## GOAL OF THE EXERCISE
Scan the records below and report how many lines include the string "cualidad"; the number alone will do.

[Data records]
┄┄┄┄┄┄┄┄┄┄

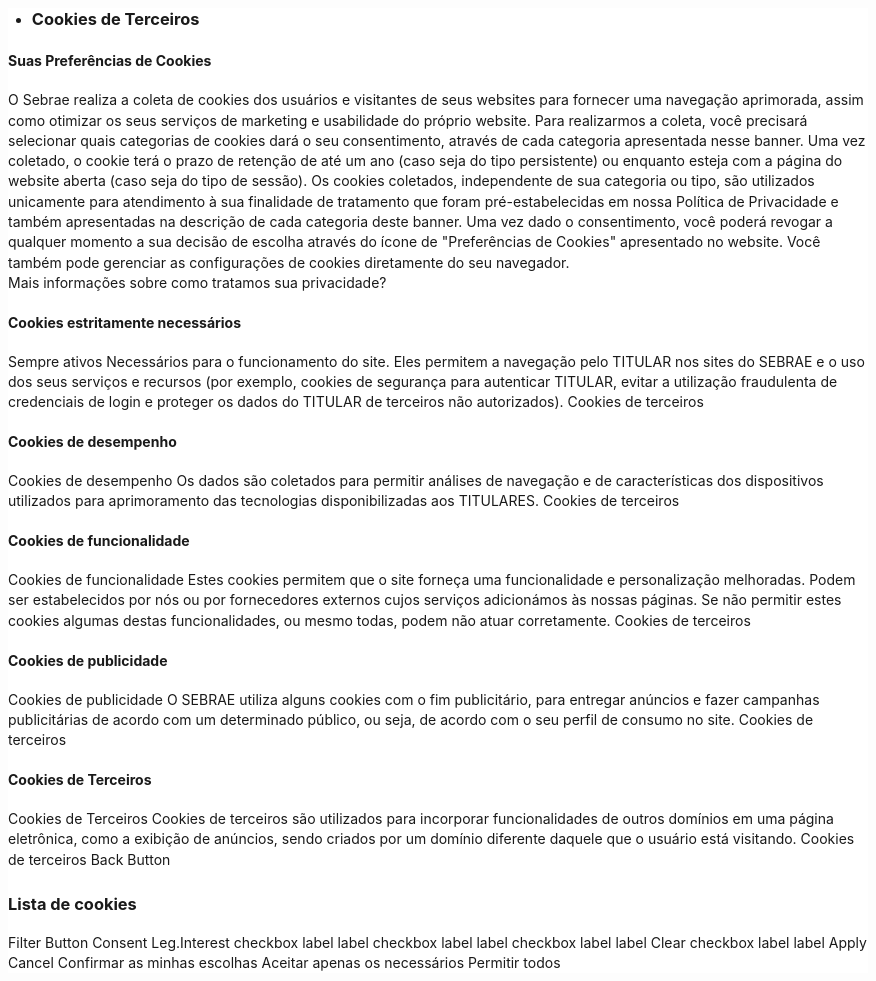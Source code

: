   * ### Cookies de Terceiros


#### Suas Preferências de Cookies
O Sebrae realiza a coleta de cookies dos usuários e visitantes de seus websites para fornecer uma navegação aprimorada, assim como otimizar os seus serviços de marketing e usabilidade do próprio website. Para realizarmos a coleta, você precisará selecionar quais categorias de cookies dará o seu consentimento, através de cada categoria apresentada nesse banner. Uma vez coletado, o cookie terá o prazo de retenção de até um ano (caso seja do tipo persistente) ou enquanto esteja com a página do website aberta (caso seja do tipo de sessão). Os cookies coletados, independente de sua categoria ou tipo, são utilizados unicamente para atendimento à sua finalidade de tratamento que foram pré-estabelecidas em nossa Política de Privacidade e também apresentadas na descrição de cada categoria deste banner. Uma vez dado o consentimento, você poderá revogar a qualquer momento a sua decisão de escolha através do ícone de "Preferências de Cookies" apresentado no website. Você também pode gerenciar as configurações de cookies diretamente do seu navegador.   
Mais informações sobre como tratamos sua privacidade?
#### Cookies estritamente necessários
Sempre ativos
Necessários para o funcionamento do site. Eles permitem a navegação pelo TITULAR nos sites do SEBRAE e o uso dos seus serviços e recursos (por exemplo, cookies de segurança para autenticar TITULAR, evitar a utilização fraudulenta de credenciais de login e proteger os dados do TITULAR de terceiros não autorizados).
Cookies de terceiros‎
#### Cookies de desempenho
Cookies de desempenho
Os dados são coletados para permitir análises de navegação e de características dos dispositivos utilizados para aprimoramento das tecnologias disponibilizadas aos TITULARES.
Cookies de terceiros‎
#### Cookies de funcionalidade
Cookies de funcionalidade
Estes cookies permitem que o site forneça uma funcionalidade e personalização melhoradas. Podem ser estabelecidos por nós ou por fornecedores externos cujos serviços adicionámos às nossas páginas. Se não permitir estes cookies algumas destas funcionalidades, ou mesmo todas, podem não atuar corretamente.
Cookies de terceiros‎
#### Cookies de publicidade
Cookies de publicidade
O SEBRAE utiliza alguns cookies com o fim publicitário, para entregar anúncios e fazer campanhas publicitárias de acordo com um determinado público, ou seja, de acordo com o seu perfil de consumo no site.
Cookies de terceiros‎
#### Cookies de Terceiros
Cookies de Terceiros
Cookies de terceiros são utilizados para incorporar funcionalidades de outros domínios em uma página eletrônica, como a exibição de anúncios, sendo criados por um domínio diferente daquele que o usuário está visitando.
Cookies de terceiros‎
Back Button
### Lista de cookies
Filter Button
Consent Leg.Interest
checkbox label label
checkbox label label
checkbox label label
Clear
checkbox label label
Apply Cancel
Confirmar as minhas escolhas
Aceitar apenas os necessários Permitir todos

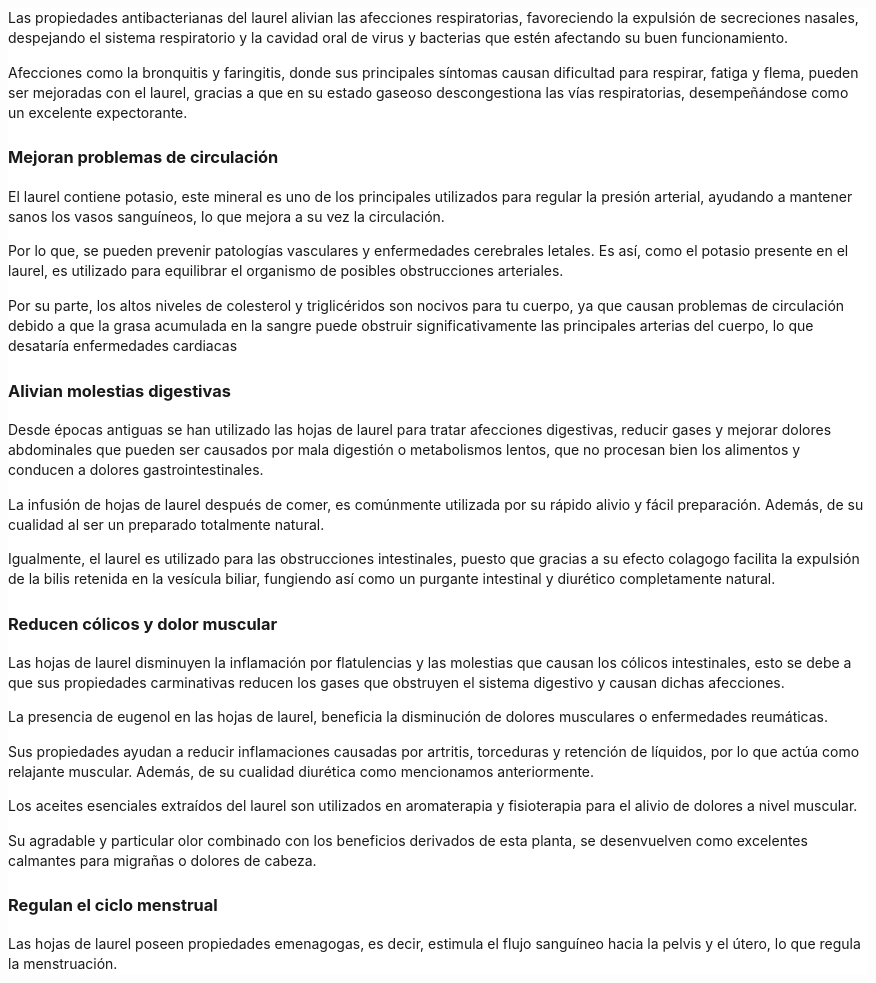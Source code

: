 Las propiedades antibacterianas del laurel alivian las afecciones respiratorias, favoreciendo la expulsión de secreciones nasales, despejando el sistema respiratorio y la cavidad oral de virus y bacterias que estén afectando su buen funcionamiento.

Afecciones como la bronquitis y faringitis, donde sus principales síntomas causan dificultad para respirar, fatiga y flema, pueden ser mejoradas con el laurel, gracias a que en su estado gaseoso descongestiona las vías respiratorias, desempeñándose como un excelente expectorante.

### Mejoran problemas de circulación

El laurel contiene potasio, este mineral es uno de los principales utilizados para regular la presión arterial, ayudando a mantener sanos los vasos sanguíneos, lo que mejora a su vez la circulación.

Por lo que, se pueden prevenir patologías vasculares y enfermedades cerebrales letales. Es así, como el potasio presente en el laurel, es utilizado para equilibrar el organismo de posibles obstrucciones arteriales.

Por su parte, los altos niveles de colesterol y triglicéridos son nocivos para tu cuerpo, ya que causan problemas de circulación debido a que la grasa acumulada en la sangre puede obstruir significativamente las principales arterias del cuerpo, lo que desataría enfermedades cardiacas

### Alivian molestias digestivas

Desde épocas antiguas se han utilizado las hojas de laurel para tratar afecciones digestivas, reducir gases y mejorar dolores abdominales que pueden ser causados por mala digestión o metabolismos lentos, que no procesan bien los alimentos y conducen a dolores gastrointestinales.

La infusión de hojas de laurel después de comer, es comúnmente utilizada por su rápido alivio y fácil preparación. Además, de su cualidad al ser un preparado totalmente natural.

Igualmente, el laurel es utilizado para las obstrucciones intestinales, puesto que gracias a su efecto colagogo facilita la expulsión de la bilis retenida en la vesícula biliar, fungiendo así como un purgante intestinal y diurético completamente natural.

### Reducen cólicos y dolor muscular

Las hojas de laurel disminuyen la inflamación por flatulencias y las molestias que causan los cólicos intestinales, esto se debe a que sus propiedades carminativas reducen los gases que obstruyen el sistema digestivo y causan dichas afecciones.

La presencia de eugenol en las hojas de laurel, beneficia la disminución de dolores musculares o enfermedades reumáticas.

Sus propiedades ayudan a reducir inflamaciones causadas por artritis, torceduras y retención de líquidos, por lo que actúa como relajante muscular. Además, de su cualidad diurética como mencionamos anteriormente.

Los aceites esenciales extraídos del laurel son utilizados en aromaterapia y fisioterapia para el alivio de dolores a nivel muscular.

Su agradable y particular olor combinado con los beneficios derivados de esta planta, se desenvuelven como excelentes calmantes para migrañas o dolores de cabeza.

### Regulan el ciclo menstrual

Las hojas de laurel poseen propiedades emenagogas, es decir, estimula el flujo sanguíneo hacia la pelvis y el útero, lo que regula la menstruación.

┄┄┄┄┄┄┄┄┄┄

## EXERCISE RESULT
2